Given information Block Start

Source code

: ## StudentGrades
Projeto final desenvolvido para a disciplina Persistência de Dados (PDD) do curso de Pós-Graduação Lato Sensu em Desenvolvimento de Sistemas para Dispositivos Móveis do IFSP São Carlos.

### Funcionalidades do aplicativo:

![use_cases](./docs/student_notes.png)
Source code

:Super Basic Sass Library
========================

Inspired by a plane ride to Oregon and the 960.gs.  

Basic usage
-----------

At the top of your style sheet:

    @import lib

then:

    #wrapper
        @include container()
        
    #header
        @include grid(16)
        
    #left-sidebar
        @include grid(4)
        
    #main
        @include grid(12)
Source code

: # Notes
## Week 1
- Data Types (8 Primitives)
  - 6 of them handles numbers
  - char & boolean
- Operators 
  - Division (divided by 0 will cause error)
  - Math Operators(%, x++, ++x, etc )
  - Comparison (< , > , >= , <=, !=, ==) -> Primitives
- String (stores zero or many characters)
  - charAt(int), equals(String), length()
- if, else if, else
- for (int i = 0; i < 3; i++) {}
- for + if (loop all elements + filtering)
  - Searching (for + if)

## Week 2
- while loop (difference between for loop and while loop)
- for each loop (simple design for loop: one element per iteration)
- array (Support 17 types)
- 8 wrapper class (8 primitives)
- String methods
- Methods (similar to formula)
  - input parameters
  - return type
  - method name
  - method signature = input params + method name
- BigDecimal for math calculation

Given information Block End
Given information Block Start

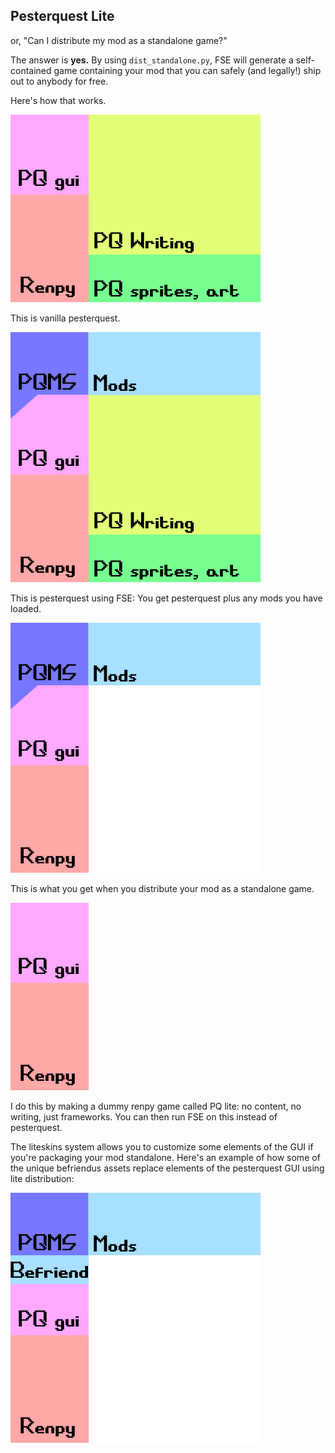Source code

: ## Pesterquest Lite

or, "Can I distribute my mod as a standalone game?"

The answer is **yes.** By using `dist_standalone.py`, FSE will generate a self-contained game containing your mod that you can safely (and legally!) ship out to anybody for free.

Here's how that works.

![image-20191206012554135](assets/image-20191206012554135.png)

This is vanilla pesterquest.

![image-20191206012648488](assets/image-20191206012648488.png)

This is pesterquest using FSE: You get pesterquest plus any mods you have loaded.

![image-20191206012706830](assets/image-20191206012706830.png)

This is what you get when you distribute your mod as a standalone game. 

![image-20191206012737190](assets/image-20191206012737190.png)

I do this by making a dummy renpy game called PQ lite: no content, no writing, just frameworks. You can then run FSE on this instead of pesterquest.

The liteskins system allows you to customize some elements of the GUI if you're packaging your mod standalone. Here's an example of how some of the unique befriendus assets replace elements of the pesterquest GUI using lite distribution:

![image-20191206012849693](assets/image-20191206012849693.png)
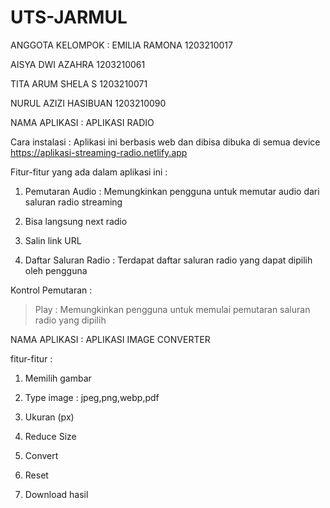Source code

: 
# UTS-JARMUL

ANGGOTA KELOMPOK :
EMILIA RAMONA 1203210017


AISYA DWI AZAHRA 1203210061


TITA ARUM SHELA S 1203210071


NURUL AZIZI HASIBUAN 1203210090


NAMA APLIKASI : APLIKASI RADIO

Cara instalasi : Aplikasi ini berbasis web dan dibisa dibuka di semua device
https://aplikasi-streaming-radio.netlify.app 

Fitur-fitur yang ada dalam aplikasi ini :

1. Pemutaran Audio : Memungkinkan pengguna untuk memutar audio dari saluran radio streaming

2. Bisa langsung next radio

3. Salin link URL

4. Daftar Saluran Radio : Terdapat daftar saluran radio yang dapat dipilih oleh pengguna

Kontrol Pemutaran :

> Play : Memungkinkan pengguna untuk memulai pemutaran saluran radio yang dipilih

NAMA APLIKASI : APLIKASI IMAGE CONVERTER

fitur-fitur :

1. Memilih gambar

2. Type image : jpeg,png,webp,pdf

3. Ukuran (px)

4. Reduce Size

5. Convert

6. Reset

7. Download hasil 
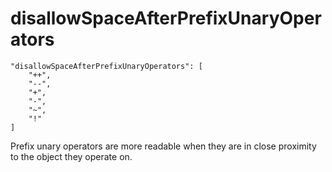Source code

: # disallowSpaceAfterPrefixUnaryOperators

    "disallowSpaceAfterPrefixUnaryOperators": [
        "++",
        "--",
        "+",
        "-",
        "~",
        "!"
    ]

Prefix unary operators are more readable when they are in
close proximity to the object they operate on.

Given information Block End

▶ Your objective
Set down, exactly as they stand above, the lines starting with the line with "### Funcionalidades do" and going on through the line with "- BigDecimal for math calculation", and no others.

▶ Your response
### Funcionalidades do aplicativo:

![use_cases](./docs/student_notes.png)
Source code

:Super Basic Sass Library
========================

Inspired by a plane ride to Oregon and the 960.gs.  

Basic usage
-----------

At the top of your style sheet:

    @import lib

then:

    #wrapper
        @include container()
        
    #header
        @include grid(16)
        
    #left-sidebar
        @include grid(4)
        
    #main
        @include grid(12)
Source code

: # Notes
## Week 1
- Data Types (8 Primitives)
  - 6 of them handles numbers
  - char & boolean
- Operators 
  - Division (divided by 0 will cause error)
  - Math Operators(%, x++, ++x, etc )
  - Comparison (< , > , >= , <=, !=, ==) -> Primitives
- String (stores zero or many characters)
  - charAt(int), equals(String), length()
- if, else if, else
- for (int i = 0; i < 3; i++) {}
- for + if (loop all elements + filtering)
  - Searching (for + if)

## Week 2
- while loop (difference between for loop and while loop)
- for each loop (simple design for loop: one element per iteration)
- array (Support 17 types)
- 8 wrapper class (8 primitives)
- String methods
- Methods (similar to formula)
  - input parameters
  - return type
  - method name
  - method signature = input params + method name
- BigDecimal for math calculation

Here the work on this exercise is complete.